(EXERCISE)
Among the entries below, count the lines containing the string "textit". Only the count is needed.

(EXERCISE INPUTS)
--- START ---

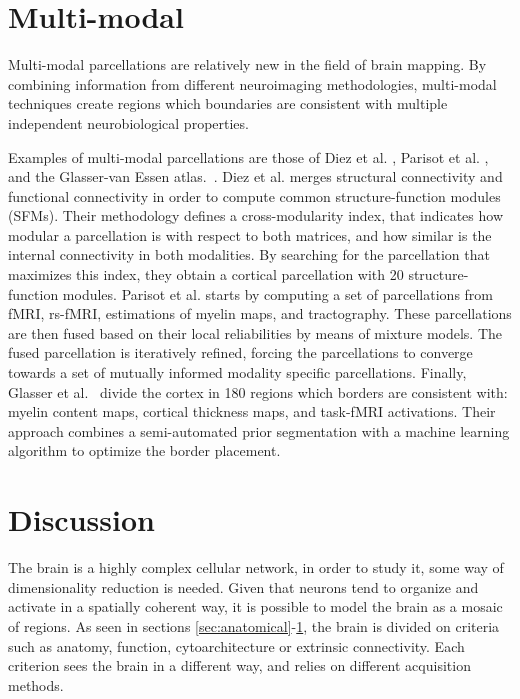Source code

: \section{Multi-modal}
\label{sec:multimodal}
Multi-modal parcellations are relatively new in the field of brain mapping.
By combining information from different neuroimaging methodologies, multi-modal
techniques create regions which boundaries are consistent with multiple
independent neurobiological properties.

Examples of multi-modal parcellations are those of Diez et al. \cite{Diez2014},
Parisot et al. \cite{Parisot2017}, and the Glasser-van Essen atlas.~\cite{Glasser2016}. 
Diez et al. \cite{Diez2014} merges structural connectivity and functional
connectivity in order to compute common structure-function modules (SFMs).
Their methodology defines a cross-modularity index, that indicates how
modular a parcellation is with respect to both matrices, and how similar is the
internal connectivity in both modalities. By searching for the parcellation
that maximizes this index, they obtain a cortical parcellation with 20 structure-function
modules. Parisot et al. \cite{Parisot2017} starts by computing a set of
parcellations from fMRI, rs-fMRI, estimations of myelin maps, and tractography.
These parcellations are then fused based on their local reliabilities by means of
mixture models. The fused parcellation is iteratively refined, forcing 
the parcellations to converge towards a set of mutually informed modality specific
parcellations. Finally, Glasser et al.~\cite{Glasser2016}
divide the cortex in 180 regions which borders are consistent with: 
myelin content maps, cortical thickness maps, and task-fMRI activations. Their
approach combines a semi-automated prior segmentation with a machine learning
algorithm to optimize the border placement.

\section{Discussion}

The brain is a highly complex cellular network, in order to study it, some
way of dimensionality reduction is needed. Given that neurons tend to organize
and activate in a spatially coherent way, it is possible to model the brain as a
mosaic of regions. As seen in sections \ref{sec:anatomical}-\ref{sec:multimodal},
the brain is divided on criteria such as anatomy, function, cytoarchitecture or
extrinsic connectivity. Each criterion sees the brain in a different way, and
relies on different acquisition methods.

--- END ---
--- START ---

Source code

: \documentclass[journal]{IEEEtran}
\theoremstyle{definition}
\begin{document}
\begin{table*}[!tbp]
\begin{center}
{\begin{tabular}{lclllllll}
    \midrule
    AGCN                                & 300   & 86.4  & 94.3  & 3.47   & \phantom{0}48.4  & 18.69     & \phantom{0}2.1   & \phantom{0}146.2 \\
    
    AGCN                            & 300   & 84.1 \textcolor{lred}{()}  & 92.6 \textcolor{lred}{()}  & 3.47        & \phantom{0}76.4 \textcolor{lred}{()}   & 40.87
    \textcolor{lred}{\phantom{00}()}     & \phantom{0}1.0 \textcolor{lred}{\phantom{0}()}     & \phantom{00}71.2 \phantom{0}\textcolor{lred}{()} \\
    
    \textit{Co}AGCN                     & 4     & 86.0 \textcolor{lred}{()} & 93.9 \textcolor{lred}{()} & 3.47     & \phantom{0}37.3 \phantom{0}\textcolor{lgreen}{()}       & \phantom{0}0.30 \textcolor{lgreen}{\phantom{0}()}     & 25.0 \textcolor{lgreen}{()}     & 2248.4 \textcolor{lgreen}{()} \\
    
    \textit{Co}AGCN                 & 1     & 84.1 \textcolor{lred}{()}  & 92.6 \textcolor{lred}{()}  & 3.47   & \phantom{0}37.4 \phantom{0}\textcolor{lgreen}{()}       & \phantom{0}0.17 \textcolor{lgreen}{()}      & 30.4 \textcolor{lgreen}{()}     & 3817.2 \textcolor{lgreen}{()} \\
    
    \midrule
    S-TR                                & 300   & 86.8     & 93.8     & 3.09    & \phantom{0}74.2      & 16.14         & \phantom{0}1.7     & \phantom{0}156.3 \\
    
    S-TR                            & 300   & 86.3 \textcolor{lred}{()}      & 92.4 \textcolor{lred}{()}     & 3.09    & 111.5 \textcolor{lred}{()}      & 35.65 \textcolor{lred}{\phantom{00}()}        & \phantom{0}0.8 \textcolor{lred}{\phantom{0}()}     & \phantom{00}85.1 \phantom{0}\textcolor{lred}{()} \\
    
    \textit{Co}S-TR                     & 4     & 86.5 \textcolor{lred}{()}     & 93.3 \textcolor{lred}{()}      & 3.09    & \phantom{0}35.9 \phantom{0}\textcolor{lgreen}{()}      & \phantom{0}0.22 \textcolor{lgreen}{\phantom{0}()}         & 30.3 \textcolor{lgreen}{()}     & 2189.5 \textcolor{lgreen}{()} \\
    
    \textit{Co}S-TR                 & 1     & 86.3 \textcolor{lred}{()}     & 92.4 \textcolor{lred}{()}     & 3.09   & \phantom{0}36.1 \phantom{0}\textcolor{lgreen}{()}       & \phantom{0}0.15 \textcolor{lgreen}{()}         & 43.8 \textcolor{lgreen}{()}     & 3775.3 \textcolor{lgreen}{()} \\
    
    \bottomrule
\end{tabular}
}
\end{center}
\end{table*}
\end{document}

--- END ---

(TASK SOLUTION)
4